Contemporary management of adolescents with diabetes mellitus

Posted on October 29, 2009


Treatment for Type 1 Diabetes Insulin Therapy Insulin is the only medication that is effective in lowering blood glucose levels in type 1 diabetes. The use of insulin requires daily management of those factors that affect the insulin dose (food, physical activity, illness, stress). See Table 5 for common insulin preparations. Rapid-acting insulin may be given before, during, or immediately after a meal. Administration after a meal may help reduce the postprandial hyperglycemia associated with high fat meals. The number of insulin injections/day will vary; insulin may be delivered with insulin syringes, insulin pens or external insulin pumps.












• Conventional therapy– 2 daily injections of mixed insulin (rapid- or short-acting and intermediate-acting) before breakfast and the evening meal.

• Conventional therapy with a split night-time dose– 1 injection of mixed insulin (rapid- or shortacting and intermediate-acting) before breakfast, 1 injection of rapid- or short-acting insulin before the evening meal and 1 injection of intermediate-acting insulin before the bedtime snack.
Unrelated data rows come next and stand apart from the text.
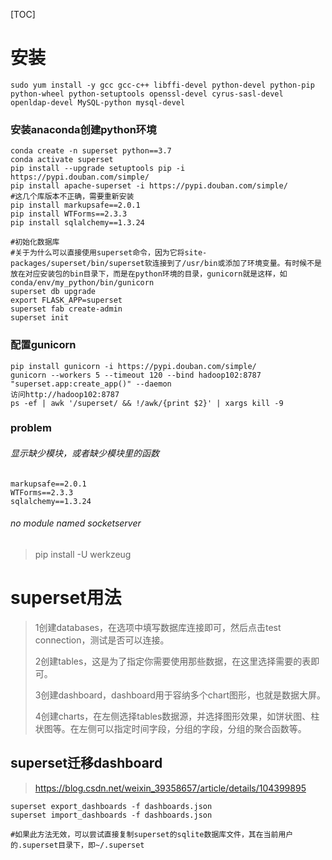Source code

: [TOC]
# 安装

```
sudo yum install -y gcc gcc-c++ libffi-devel python-devel python-pip python-wheel python-setuptools openssl-devel cyrus-sasl-devel openldap-devel MySQL-python mysql-devel
```

### 安装anaconda创建python环境

```
conda create -n superset python==3.7
conda activate superset
pip install --upgrade setuptools pip -i https://pypi.douban.com/simple/
pip install apache-superset -i https://pypi.douban.com/simple/
#这几个库版本不正确，需要重新安装
pip install markupsafe==2.0.1
pip install WTForms==2.3.3
pip install sqlalchemy==1.3.24

#初始化数据库
#关于为什么可以直接使用superset命令，因为它将site-packages/superset/bin/superset软连接到了/usr/bin或添加了环境变量。有时候不是放在对应安装包的bin目录下，而是在python环境的目录，gunicorn就是这样，如conda/env/my_python/bin/gunicorn
superset db upgrade
export FLASK_APP=superset
superset fab create-admin
superset init
```

### 配置gunicorn

```
pip install gunicorn -i https://pypi.douban.com/simple/
gunicorn --workers 5 --timeout 120 --bind hadoop102:8787  "superset.app:create_app()" --daemon 
访问http://hadoop102:8787
ps -ef | awk '/superset/ && !/awk/{print $2}' | xargs kill -9
```

### problem

###### 显示缺少模块，或者缺少模块里的函数

```
markupsafe==2.0.1
WTForms==2.3.3
sqlalchemy==1.3.24
```

###### no module named socketserver
>pip install -U werkzeug

# superset用法

>1创建databases，在选项中填写数据库连接即可，然后点击test connection，测试是否可以连接。
>
>2创建tables，这是为了指定你需要使用那些数据，在这里选择需要的表即可。
>
>3创建dashboard，dashboard用于容纳多个chart图形，也就是数据大屏。
>
>4创建charts，在左侧选择tables数据源，并选择图形效果，如饼状图、柱状图等。在左侧可以指定时间字段，分组的字段，分组的聚合函数等。

## superset迁移dashboard

>https://blog.csdn.net/weixin_39358657/article/details/104399895

```
superset export_dashboards -f dashboards.json
superset import_dashboards -f dashboards.json

#如果此方法无效，可以尝试直接复制superset的sqlite数据库文件，其在当前用户的.superset目录下，即~/.superset
```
This regimen is used to help reduce fasting hyperglycemia associated with the long interval between the evening meal and breakfast and the duration of action of the intermediate-acting insulin and to facilitate management of the dawn phenomenon.

• Multiple daily injections (MDI) of rapid- or short-acting insulin before every meal (and sometimes large snacks) with intermediate- or long-acting insulin once or twice a day. The addition of rapid- or short-acting insulin before lunch helps reduce pre-supper hyperglycemia with less risk of hypoglycemia associated with very large pre-breakfast doses of intermediateacting insulin. With the exception of a bedtime snack to prevent hypoglycemia during the night, snacks usually are not required with MDI– an advantage for busy teens and those who wish to maintain a target weight. This may be called intensive therapy depending on the level of glycemic control that is targeted.

• Intensive therapy with a continuous subcutaneous insulin infusion (CSII or insulin pump)– Rapid-acting insulin is delivered constantly to meet the body’s basal need to suppress hepatic glucose production. A bolus dose of insulin is given before meals and snacks based on the amount of carbohydrate eaten and the measured level of blood glucose. This regimen is for motivated teens who are willing to test frequently (>4 times/day), monitor carbohydrate intake accurately, adjust insulin doses and commit to frequent contact with the diabetes team.